With the fourth and fifth “Avatar” films now likely a go due to the ongoing success of the second film at the box-office, filmmaker James Cameron is going to be quite occupied for the remainder of this decade.
That said, it doesn’t rule him out of producing projects alongside his commitments to direct those “Avatar” sequels. One such project could well be an “Alita: Battle Angel” follow-up, as Cameron’s producing partner Jon Landau previously hinted that they are keen to revisit that universe.
The dystopian future-set “Alita” follows an amnesiac cyborg who rediscovers her past life as a battle droid. The film was well-received critically and performed well at the box-office, but its sizable budget meant it wasn’t the profit-generating hit 20th Century Fox had hoped for at the time.
Appearing on the latest episode of Kim Master’s The Business podcast (via KCRW) Cameron spoke about cinema in general and rise of streaming services in recent years. He says, despite his own criticisms about the format, he wouldn’t turn down an opportunity to make something for a streamer: “I’d love to be on it. I think streaming is an opportunity to do long form.”
He then goes on to reference “Alita” as such a candidate because it would allow him to expand the world of that film whilst also not eschewing character development due to time constraints:
“I certainly have no dearth of ideas, and I like working with other filmmakers, like I did with Robert Rodriguez on ‘Alita: Battle Angel’. It didn’t quite make enough money to make everybody grinning from ear to ear, but we may revisit that IP, we hope to anyway.
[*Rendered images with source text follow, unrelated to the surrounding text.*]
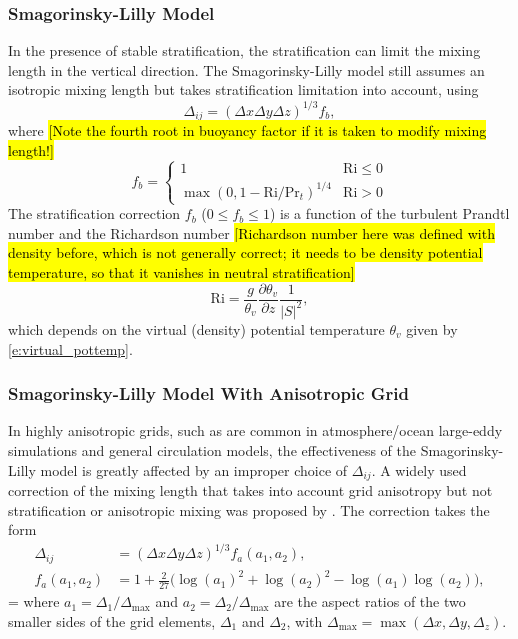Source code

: \documentclass{article}
\begin{document}
\subsubsection{Smagorinsky-Lilly Model}

In the presence of stable stratification, the stratification can limit the mixing length  in the vertical direction. The Smagorinsky-Lilly model \citep{smagorinsky:1963, lilly:1962} still assumes an isotropic mixing length  but takes stratification limitation into account, using 
\begin{equation}\label{eq:smag-lilly}
\Delta_{ij} = (\Delta x \Delta y \Delta z)^{1/3} f_{b},   
\end{equation}
where \hl{[Note the fourth root in buoyancy factor if it is taken to modify mixing length!]}
\begin{equation}\label{eq:Lilly_strat}
f_{b} = 
    \begin{cases}
    1 & \mathrm{Ri} \leq 0 \\
    \max(0, 1 - \mathrm{Ri} / \mathrm{Pr}_{t})^{1/4} & \mathrm{Ri} > 0 
    \end{cases}
\end{equation}
The stratification correction $f_{b}$ ($0 \leq f_b \leq 1$) is a function of the turbulent Prandtl number  and the Richardson number 
\hl{[Richardson number here was defined with density before, which is not generally correct; it needs to be density potential temperature, so that it vanishes in neutral stratification]}
\[
\mathrm{Ri} = \frac{g}{\theta_v} \frac{\partial \theta_v}{\partial z} \frac{1}{{|S|}^2},
\]
which depends on the virtual (density) potential temperature $\theta_v$ given by \eqref{e:virtual_pottemp}.
 
\subsubsection{Smagorinsky-Lilly Model With Anisotropic Grid}
 
In highly anisotropic grids, such as are common in atmosphere/ocean large-eddy simulations and general circulation models, the effectiveness of the Smagorinsky-Lilly model is greatly affected by an improper choice of $\Delta_{ij}$. A widely used correction of the mixing length that takes into account grid anisotropy but not stratification or anisotropic mixing was proposed by  \citet{scottiMeneveauLilly1993}. The correction takes the form
\begin{align}
\Delta_{ij} &= (\Delta x \Delta y \Delta z)^{1/3} f_{a}(a_1, a_2),   \\
f_a(a_1, a_2) &= 1+\frac{2}{27}\Big(\log(a_{1})^2 + \log(a_2)^2 -\log(a_1)\log(a_2)\Big),
\end{align}=
where  $a_1 =  \Delta_1/\Delta_{\max}$ and $a_2 = \Delta_2/\Delta_{\max}$ are the aspect ratios of the two smaller sides of the grid elements, $\Delta_1$ and $\Delta_2$, with $\Delta_{\max} = \max(\Delta x, \Delta y, \Delta_z)$. 
\end{document}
I’ve always written more than we can conceivably pack into the box of a conventional movie, and I don’t like all that interesting character development and interesting scenes getting chopped out, either at the scripting stage or in the post-stage.”
That frustration previously resulted in ‘Special Edition’ versions of some of his works, most notably a far superior cut of “The Abyss” and extended versions of “Aliens” and “Terminator 2: Judgement Day”.
Cameron also discussed the downside of streaming and how that bubble, quickly inflated by the pandemic which kept everyone housebound for an extended period, has ‘burst’ in recent months:
“I feel like everyone got caught up [streaming] it when the pandemic hurt – it just didn’t hurt; it killed [cinemagoing]. We’re resurrecting it out of the grave now, [but] it killed [theaters] dead for almost a year.
Everybody had a great story for Wall Street about how they were going to create all this content, and from what I’ve seen from afar because I wasn’t directly in the game, it seemed like everyone was throwing stupid money at it to generate content and to try and create a new or constantly refreshing flow.
But it seems to me now the average viewer has to have eight or ten different subscriptions to see everything. So, it seems unsustainable on its face like a big Ponzi scheme, to me. I think there’s going to be some consolidation.”
Whatever the case, Cameron’s “Avatar: The Weight Of Water” along with the Tom Cruise-led “Top Gun: Maverick” both essentially helped ‘save’ cinemagoing in 2022, keeping it going through to this year which is expected to continue the rise before finally seeing a return to pre-pandemic levels in 2024.